## Work order
Collect all lines below with the string "grid".

Dataset excerpts:
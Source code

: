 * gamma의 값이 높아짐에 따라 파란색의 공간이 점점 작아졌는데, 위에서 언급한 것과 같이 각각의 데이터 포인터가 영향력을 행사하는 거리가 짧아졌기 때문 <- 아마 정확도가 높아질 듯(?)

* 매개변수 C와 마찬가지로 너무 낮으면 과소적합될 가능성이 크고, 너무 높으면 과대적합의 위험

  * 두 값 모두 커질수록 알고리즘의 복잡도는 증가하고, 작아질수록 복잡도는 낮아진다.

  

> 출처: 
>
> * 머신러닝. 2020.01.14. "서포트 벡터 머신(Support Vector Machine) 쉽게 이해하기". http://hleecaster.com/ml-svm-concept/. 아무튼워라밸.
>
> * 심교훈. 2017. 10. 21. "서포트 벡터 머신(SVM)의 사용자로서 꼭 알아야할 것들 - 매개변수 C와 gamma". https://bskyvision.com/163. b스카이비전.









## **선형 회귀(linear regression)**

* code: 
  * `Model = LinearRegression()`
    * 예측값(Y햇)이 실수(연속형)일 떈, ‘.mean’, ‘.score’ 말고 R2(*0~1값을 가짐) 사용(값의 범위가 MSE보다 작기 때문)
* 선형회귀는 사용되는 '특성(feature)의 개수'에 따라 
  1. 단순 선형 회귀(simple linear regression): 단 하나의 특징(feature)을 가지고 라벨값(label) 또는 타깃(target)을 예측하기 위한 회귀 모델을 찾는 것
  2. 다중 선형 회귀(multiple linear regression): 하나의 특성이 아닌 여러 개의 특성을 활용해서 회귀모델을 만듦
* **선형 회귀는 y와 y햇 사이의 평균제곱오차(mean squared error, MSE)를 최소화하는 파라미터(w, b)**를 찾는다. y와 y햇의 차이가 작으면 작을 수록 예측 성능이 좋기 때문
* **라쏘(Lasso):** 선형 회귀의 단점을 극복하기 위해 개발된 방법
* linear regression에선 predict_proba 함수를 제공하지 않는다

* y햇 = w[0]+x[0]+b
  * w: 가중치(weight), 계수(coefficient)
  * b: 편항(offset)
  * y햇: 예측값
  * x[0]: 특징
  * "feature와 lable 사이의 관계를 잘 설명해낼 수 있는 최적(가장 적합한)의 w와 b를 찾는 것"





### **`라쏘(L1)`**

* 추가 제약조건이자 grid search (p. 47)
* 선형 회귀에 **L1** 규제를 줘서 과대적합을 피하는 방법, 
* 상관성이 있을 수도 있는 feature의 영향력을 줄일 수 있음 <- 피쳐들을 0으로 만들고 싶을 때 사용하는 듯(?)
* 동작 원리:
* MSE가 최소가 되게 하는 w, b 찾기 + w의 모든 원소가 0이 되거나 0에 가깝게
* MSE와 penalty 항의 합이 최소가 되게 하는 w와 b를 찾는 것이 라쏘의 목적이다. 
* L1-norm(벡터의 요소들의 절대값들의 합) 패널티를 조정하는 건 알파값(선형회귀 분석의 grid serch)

## Problem solution
* 추가 제약조건이자 grid search (p. 47)
* L1-norm(벡터의 요소들의 절대값들의 합) 패널티를 조정하는 건 알파값(선형회귀 분석의 grid serch)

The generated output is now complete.